Work required =
In the records below, count every line containing "Value". Reply with the number only.

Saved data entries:

───

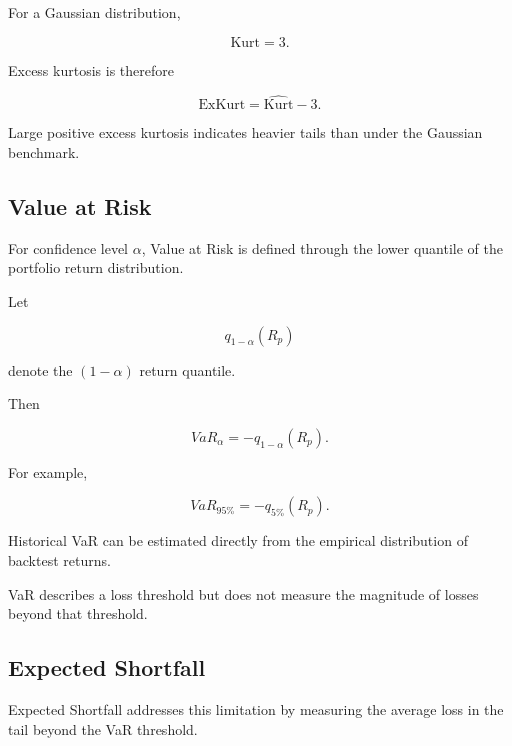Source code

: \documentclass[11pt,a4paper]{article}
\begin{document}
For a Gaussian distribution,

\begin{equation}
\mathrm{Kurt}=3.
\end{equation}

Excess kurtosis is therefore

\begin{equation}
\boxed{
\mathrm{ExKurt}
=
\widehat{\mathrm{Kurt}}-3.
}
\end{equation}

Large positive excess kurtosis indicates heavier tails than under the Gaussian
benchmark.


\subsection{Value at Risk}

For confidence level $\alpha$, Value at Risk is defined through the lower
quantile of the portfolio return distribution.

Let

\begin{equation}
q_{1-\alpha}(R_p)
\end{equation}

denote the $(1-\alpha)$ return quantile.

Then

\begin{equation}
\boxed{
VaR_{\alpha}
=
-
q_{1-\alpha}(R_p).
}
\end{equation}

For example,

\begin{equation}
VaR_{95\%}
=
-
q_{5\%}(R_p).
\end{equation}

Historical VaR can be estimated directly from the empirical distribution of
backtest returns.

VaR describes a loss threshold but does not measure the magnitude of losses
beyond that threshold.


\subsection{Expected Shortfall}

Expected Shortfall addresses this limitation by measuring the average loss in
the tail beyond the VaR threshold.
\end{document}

───

Output for this exercise =
2